◆ Try it
Wherever a line in the records contains the word "title", return that line.

◆ Data to use
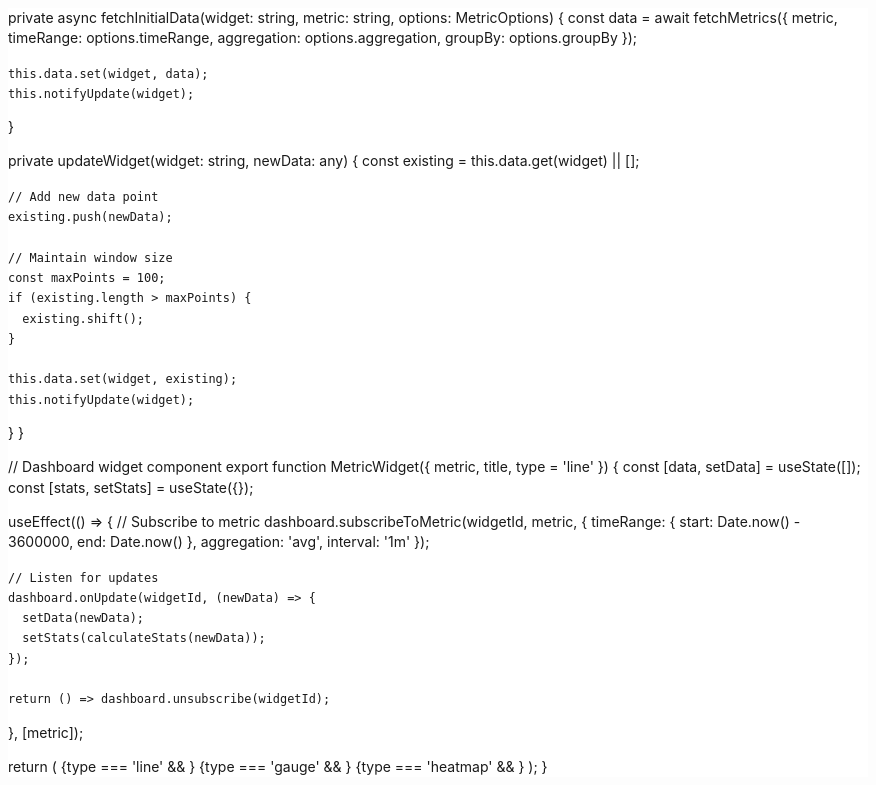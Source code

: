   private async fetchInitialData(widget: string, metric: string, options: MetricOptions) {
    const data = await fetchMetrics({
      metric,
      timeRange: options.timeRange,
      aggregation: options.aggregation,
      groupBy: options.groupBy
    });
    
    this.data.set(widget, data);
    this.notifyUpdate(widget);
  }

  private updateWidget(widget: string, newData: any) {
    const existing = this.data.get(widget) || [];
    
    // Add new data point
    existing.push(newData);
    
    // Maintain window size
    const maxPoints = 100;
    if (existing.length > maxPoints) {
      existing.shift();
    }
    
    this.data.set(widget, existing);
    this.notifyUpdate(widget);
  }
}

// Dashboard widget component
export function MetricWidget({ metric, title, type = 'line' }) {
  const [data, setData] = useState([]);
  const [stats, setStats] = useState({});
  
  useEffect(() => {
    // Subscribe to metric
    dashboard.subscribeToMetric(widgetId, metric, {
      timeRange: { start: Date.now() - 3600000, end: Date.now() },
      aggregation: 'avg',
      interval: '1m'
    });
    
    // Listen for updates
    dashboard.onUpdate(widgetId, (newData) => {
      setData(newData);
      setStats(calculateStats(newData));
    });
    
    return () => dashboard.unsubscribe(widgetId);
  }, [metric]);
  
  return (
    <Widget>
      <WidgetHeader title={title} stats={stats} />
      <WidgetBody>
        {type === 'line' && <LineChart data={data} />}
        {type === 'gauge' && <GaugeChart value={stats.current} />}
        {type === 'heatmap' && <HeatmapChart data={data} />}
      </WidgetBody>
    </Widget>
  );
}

...

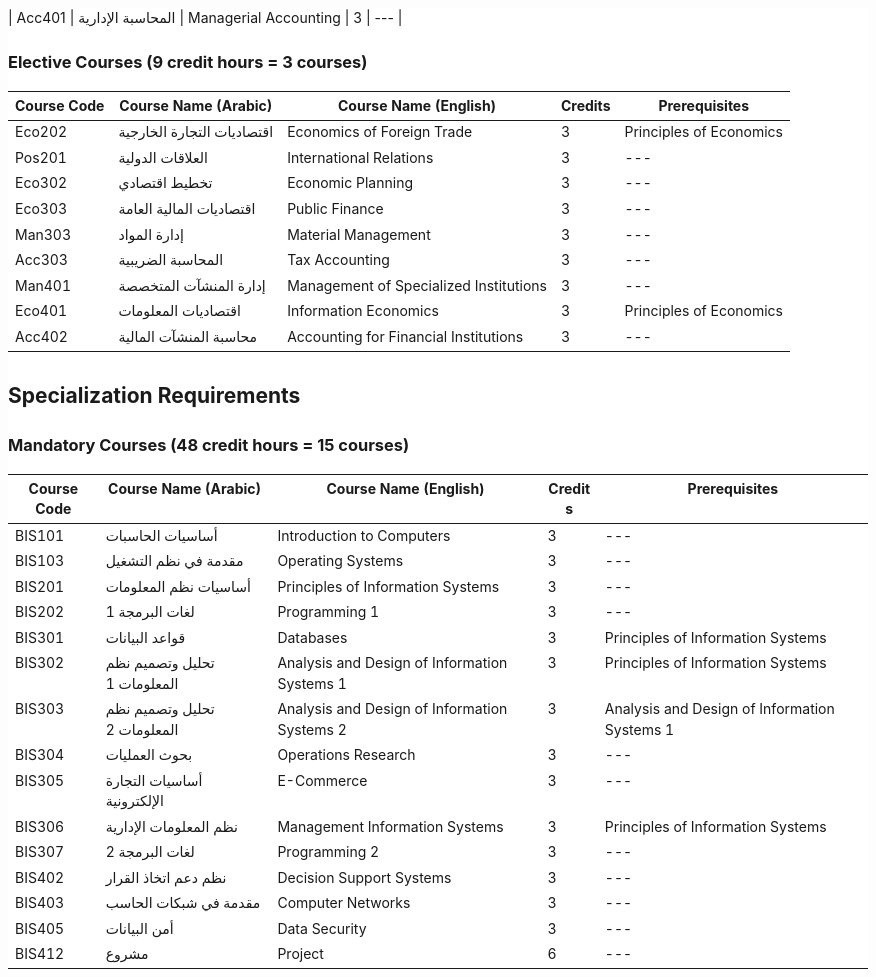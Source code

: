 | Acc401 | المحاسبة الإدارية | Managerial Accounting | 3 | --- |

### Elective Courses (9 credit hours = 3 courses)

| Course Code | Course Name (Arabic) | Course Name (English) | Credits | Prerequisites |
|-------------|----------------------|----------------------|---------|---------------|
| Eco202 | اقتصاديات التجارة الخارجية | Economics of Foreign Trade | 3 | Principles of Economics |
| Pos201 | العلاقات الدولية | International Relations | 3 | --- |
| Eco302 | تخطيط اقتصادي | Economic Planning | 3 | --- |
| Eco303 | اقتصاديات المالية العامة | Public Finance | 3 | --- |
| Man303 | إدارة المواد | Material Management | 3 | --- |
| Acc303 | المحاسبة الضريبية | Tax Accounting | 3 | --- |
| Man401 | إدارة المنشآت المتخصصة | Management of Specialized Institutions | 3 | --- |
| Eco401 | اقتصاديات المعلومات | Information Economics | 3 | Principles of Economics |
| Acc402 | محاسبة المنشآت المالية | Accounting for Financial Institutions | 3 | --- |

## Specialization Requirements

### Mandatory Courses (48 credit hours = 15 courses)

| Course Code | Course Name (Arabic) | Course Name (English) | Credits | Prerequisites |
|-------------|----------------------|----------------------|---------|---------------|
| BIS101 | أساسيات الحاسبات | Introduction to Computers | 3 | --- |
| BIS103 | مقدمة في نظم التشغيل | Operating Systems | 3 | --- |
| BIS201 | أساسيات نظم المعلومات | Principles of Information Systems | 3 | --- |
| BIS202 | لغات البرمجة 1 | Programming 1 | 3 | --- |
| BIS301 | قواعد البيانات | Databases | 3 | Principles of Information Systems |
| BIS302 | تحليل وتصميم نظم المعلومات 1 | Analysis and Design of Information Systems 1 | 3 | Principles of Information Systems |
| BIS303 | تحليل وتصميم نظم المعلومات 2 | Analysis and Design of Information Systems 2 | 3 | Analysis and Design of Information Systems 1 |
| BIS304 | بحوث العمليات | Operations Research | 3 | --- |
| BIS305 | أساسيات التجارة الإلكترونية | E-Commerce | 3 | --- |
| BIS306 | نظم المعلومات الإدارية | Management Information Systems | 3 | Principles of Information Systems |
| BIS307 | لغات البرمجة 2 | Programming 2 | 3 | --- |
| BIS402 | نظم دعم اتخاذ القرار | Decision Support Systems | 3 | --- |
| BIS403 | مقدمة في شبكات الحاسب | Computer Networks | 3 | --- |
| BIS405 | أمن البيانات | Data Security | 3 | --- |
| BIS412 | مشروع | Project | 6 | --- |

---

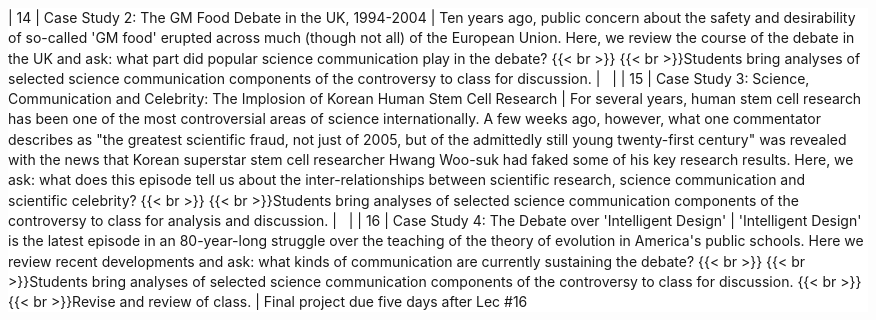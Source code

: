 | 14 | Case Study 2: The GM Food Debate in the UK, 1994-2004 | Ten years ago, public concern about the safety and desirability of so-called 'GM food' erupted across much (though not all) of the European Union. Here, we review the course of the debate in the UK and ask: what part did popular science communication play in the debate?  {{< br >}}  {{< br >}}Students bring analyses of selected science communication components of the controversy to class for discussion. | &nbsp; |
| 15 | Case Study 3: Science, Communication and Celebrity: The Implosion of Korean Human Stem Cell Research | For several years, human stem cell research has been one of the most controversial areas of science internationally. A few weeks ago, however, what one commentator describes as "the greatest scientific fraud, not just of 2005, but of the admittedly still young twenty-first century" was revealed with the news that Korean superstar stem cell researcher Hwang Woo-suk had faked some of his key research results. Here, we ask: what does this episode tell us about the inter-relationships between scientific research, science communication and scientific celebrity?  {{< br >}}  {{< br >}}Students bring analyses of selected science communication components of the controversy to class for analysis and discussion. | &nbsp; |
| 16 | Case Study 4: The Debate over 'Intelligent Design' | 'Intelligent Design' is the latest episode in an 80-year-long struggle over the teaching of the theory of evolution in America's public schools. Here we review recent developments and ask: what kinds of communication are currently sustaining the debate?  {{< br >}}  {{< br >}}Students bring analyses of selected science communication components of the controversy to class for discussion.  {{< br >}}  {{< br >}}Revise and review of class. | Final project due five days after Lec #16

◆ Task solution
export function MetricWidget({ metric, title, type = 'line' }) {
      <WidgetHeader title={title} stats={stats} />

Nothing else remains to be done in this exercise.